In our study, H2O2 was used to stimulate cells to allow us to explore the relationship between synaptic plasticity and the neuroprotective effects of AS-IV. We found that the protective effects of AS-IV against H2O2-induced damage might be mediated by decreased expression of PSD-95. PSD-95, a scaffold protein of the PSD, plays a role in signal transduction by linking the NMDAR to downstream enzymes and regulating the activity of signaling enzymes through its binding domains [33]. NMDA receptors function in synaptic plasticity by regulating the concentration of Ca2+ in postsynaptic cells, mediating some intracellular signaling pathways, and ultimately affecting long-term potentiation and long-term depression of synaptic transmission.

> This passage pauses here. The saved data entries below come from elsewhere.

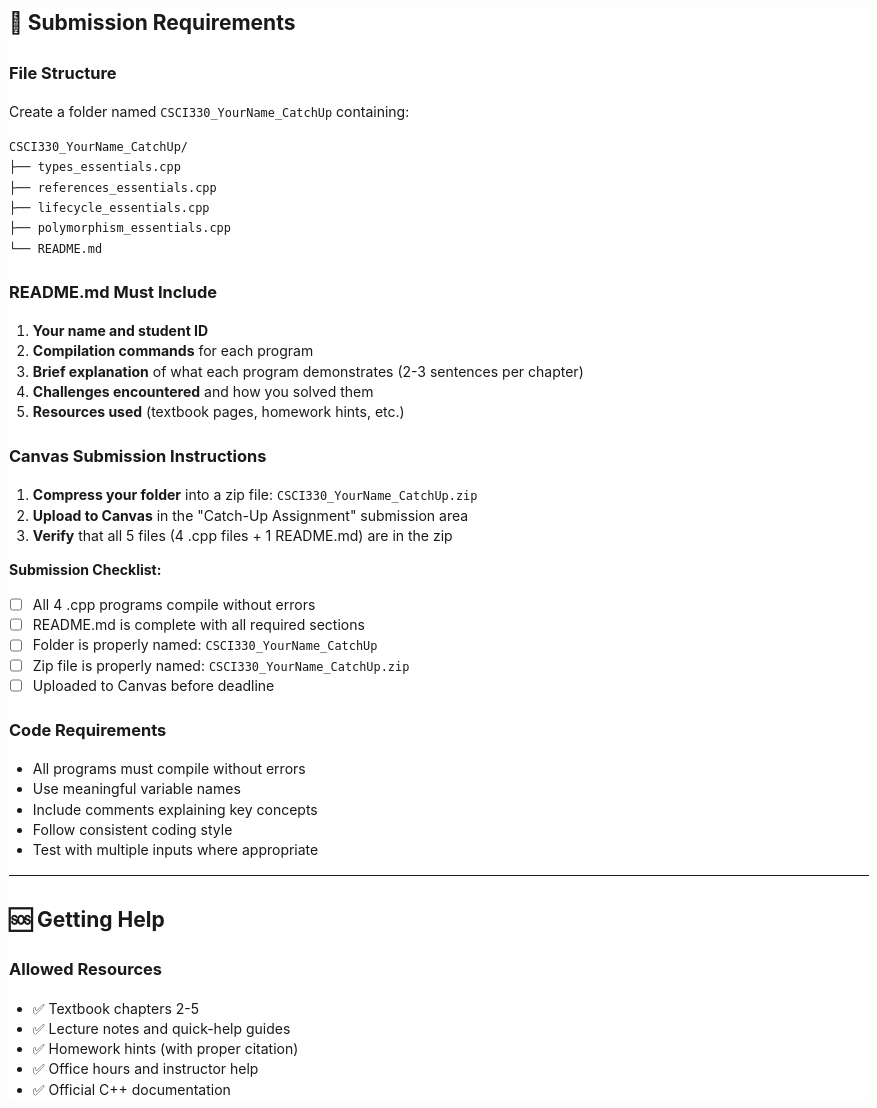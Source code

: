 
## 📝 Submission Requirements

### File Structure
Create a folder named `CSCI330_YourName_CatchUp` containing:
```
CSCI330_YourName_CatchUp/
├── types_essentials.cpp
├── references_essentials.cpp
├── lifecycle_essentials.cpp
├── polymorphism_essentials.cpp
└── README.md
```

### README.md Must Include
1. **Your name and student ID**
2. **Compilation commands** for each program
3. **Brief explanation** of what each program demonstrates (2-3 sentences per chapter)
4. **Challenges encountered** and how you solved them
5. **Resources used** (textbook pages, homework hints, etc.)

### Canvas Submission Instructions
1. **Compress your folder** into a zip file: `CSCI330_YourName_CatchUp.zip`
2. **Upload to Canvas** in the "Catch-Up Assignment" submission area
3. **Verify** that all 5 files (4 .cpp files + 1 README.md) are in the zip

**Submission Checklist:**
- [ ] All 4 .cpp programs compile without errors
- [ ] README.md is complete with all required sections
- [ ] Folder is properly named: `CSCI330_YourName_CatchUp`
- [ ] Zip file is properly named: `CSCI330_YourName_CatchUp.zip`
- [ ] Uploaded to Canvas before deadline

### Code Requirements
- All programs must compile without errors
- Use meaningful variable names
- Include comments explaining key concepts
- Follow consistent coding style
- Test with multiple inputs where appropriate

---

## 🆘 Getting Help

### Allowed Resources
- ✅ Textbook chapters 2-5
- ✅ Lecture notes and quick-help guides
- ✅ Homework hints (with proper citation)
- ✅ Office hours and instructor help
- ✅ Official C++ documentation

However, overactivation of NMDA receptors is a major cause of ischemic cell injury [34]. NMDA receptors consist of principal NR1 and NR2 subunits [35], and tyrosine phosphorylation of NR2 (particularly NR2A and NR2B) upregulates the function of NMDA receptors [36]. Recently, it has been reported that NR2A-PSD-95-Src is a signal transduction module that promotes overactivation of NR2A and NMDA receptors [37]. In addition, excessive activation of NMDA receptor activated another signaling molecule, neuronal nitric oxide synthase (nNOS), which binding to the PDZ2 domain of PSD-95 [38], subsequently catalyzed the excessive production of highly reactive nitric oxide (NO) and induced NO toxicity [39]. Our results show that AS-IV decreased the expression level of PSD-95, which may have prevented the interaction of NR2A-PSD-95-Src that leads to NMDA receptor phosphorylation and increased the phosphorylation level of nNOS, thus protecting SH-SY5Y cells under H2O2-induced stress [40].

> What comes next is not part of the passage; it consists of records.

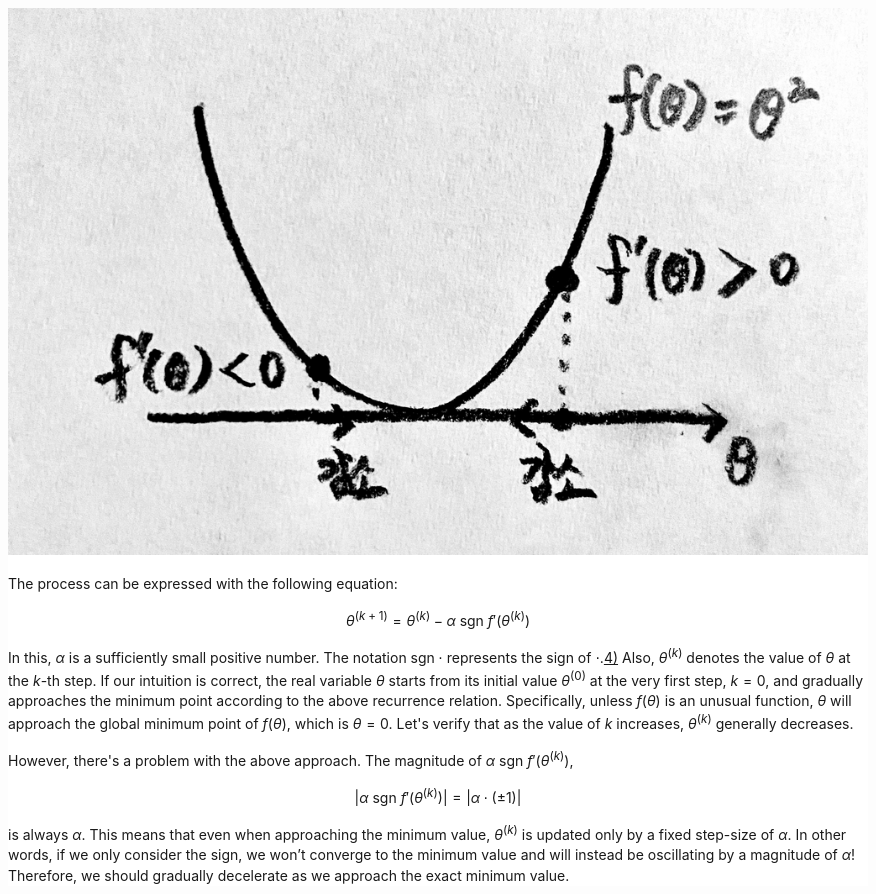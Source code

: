 ![Untitled](../Day%208%20%EC%9D%BC%EB%B3%80%EC%88%98%20%EC%B5%9C%EC%A0%81%ED%99%94%20%EB%AC%B8%EC%A0%9C%EC%99%80%20%EA%B2%BD%EC%82%AC%ED%95%98%EA%B0%95%EB%B2%95%20161f0f24f9318032a355d6c77b9562e5/Untitled.jpeg)

The process can be expressed with the following equation:

$$
\begin{equation}\theta^{(k+1)}=\theta^{(k)}-\alpha\:\text{sgn}\:f'(\theta^{(k)})\end{equation}
$$

In this, $\alpha$ is a sufficiently small positive number. The notation $\text{sgn} \;\cdot$ represents the sign of $\cdot$.[4)](https://www.notion.so/1f9f30aceba94e97ac8c03e016d43b98?pvs=21) Also, $\theta^{(k)}$ denotes the value of $\theta$ at the $k$-th step. If our intuition is correct, the real variable $\theta$ starts from its initial value $\theta^{(0)}$ at the very first step, $k=0$, and gradually approaches the minimum point according to the above recurrence relation. Specifically, unless $f(\theta)$ is an unusual function, $\theta$ will approach the global minimum point of $f(\theta)$, which is $\theta=0$. Let's verify that as the value of $k$ increases, $\theta^{(k)}$ generally decreases.

However, there's a problem with the above approach. The magnitude of $\alpha\:\text{sgn}\:f'(\theta^{(k)})$,

$$
\begin{equation} \left|\alpha\:\text{sgn}\:f'(\theta^{(k)})\right|=\left|\alpha \cdot(\pm1)\right| \end{equation}
$$

is always $\alpha$. This means that even when approaching the minimum value, $\theta^{(k)}$ is updated only by a fixed step-size of $\alpha$. In other words, if we only consider the sign, we won’t converge to the minimum value and will instead be oscillating by a magnitude of $\alpha$! Therefore, we should gradually decelerate as we approach the exact minimum value.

GAP-43 is a specific neuronal phosphoprotein. Expression of GAP-43 promotes the neuron growth, development and axon regeneration during development of the nervous system, as well as regeneration after injury [41]. GAP-43 is a repository of calmodulin that releases calmodulin due to the action of a second messenger molecule, leading to phosphorylation of GAP-43 and ultimately affecting the release of synaptic transmitters. Dephosphorylated GAP-43 recombines with calmodulin to form a feedback loop. Activated GAP-43 interacts with cytoskeletal components to regulate the activity of nerve endings, thereby altering cell morphology [42]. In this study, we found that AS-IV increased the expression level of GAP-43 in comparison with that of cells treated with H2O2. Therefore, we speculate that H2O2 exposure leads to GAP-43 phosphorylation, whereas AS-IV leads to dephosphorylation of GAP-43, which facilitates repair of oxidative damage, thereby protecting SH-SY5Y cells.

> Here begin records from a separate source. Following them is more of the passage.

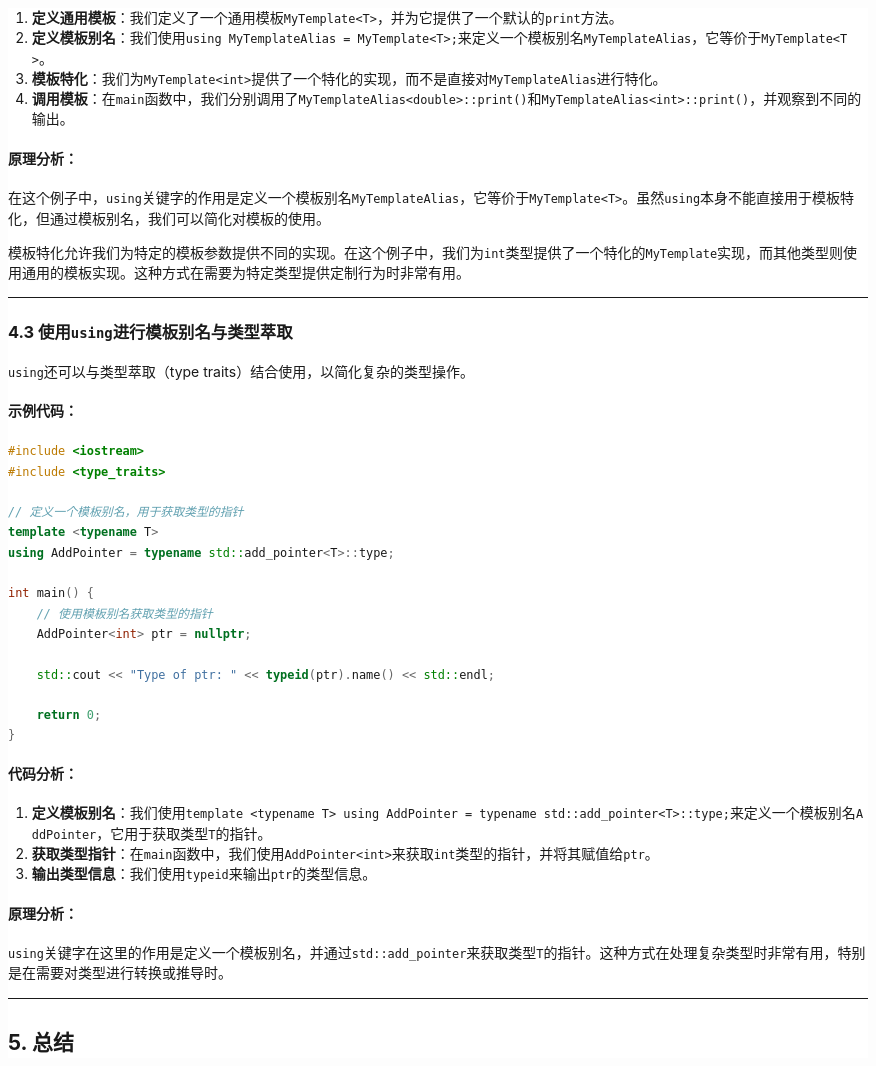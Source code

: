 1. **定义通用模板**：我们定义了一个通用模板`MyTemplate<T>`，并为它提供了一个默认的`print`方法。
2. **定义模板别名**：我们使用`using MyTemplateAlias = MyTemplate<T>;`来定义一个模板别名`MyTemplateAlias`，它等价于`MyTemplate<T>`。
3. **模板特化**：我们为`MyTemplate<int>`提供了一个特化的实现，而不是直接对`MyTemplateAlias`进行特化。
4. **调用模板**：在`main`函数中，我们分别调用了`MyTemplateAlias<double>::print()`和`MyTemplateAlias<int>::print()`，并观察到不同的输出。

#### 原理分析：

在这个例子中，`using`关键字的作用是定义一个模板别名`MyTemplateAlias`，它等价于`MyTemplate<T>`。虽然`using`本身不能直接用于模板特化，但通过模板别名，我们可以简化对模板的使用。

模板特化允许我们为特定的模板参数提供不同的实现。在这个例子中，我们为`int`类型提供了一个特化的`MyTemplate`实现，而其他类型则使用通用的模板实现。这种方式在需要为特定类型提供定制行为时非常有用。

---

### 4.3 使用`using`进行模板别名与类型萃取

`using`还可以与类型萃取（type traits）结合使用，以简化复杂的类型操作。

#### 示例代码：

```cpp
#include <iostream>
#include <type_traits>

// 定义一个模板别名，用于获取类型的指针
template <typename T>
using AddPointer = typename std::add_pointer<T>::type;

int main() {
    // 使用模板别名获取类型的指针
    AddPointer<int> ptr = nullptr;

    std::cout << "Type of ptr: " << typeid(ptr).name() << std::endl;

    return 0;
}
```

#### 代码分析：

1. **定义模板别名**：我们使用`template <typename T> using AddPointer = typename std::add_pointer<T>::type;`来定义一个模板别名`AddPointer`，它用于获取类型`T`的指针。
2. **获取类型指针**：在`main`函数中，我们使用`AddPointer<int>`来获取`int`类型的指针，并将其赋值给`ptr`。
3. **输出类型信息**：我们使用`typeid`来输出`ptr`的类型信息。

#### 原理分析：

`using`关键字在这里的作用是定义一个模板别名，并通过`std::add_pointer`来获取类型`T`的指针。这种方式在处理复杂类型时非常有用，特别是在需要对类型进行转换或推导时。

---

## 5. 总结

In conclusion, AS-IV protects cells under H2O2-induced injury in a manner that may be related to changes in the expression levels of PSD-95 and GAP-43. Furthermore, the neuroprotective effects of AS-IV against H2O2-induced damage in SH-SY5Y cells may be associated with synaptic plasticity. Our study may provide a therapeutic strategy for nervous system diseases, although further research into the mechanisms through which AS-IV mediates synaptic plasticity is necessary.

Data Availability

The data used to support the findings of this study are available from the corresponding author upon request.

Conflicts of Interest

The authors declare that there are no conflicts of interest regarding the publication of this paper.

Acknowledgments

This work was supported by the National Undergraduate Innovation and Entrepreneurship Project (201712216034), Outstanding Young and Middle-Aged Talents in Colleges and Universities (gxfxZD2016295), School-level Scientific Research Projects(2017zr010), and the Natural Science Research Foundation of the Department of Education of Anhui Province (nos. KJ2019A0874 and KJ2018A0583).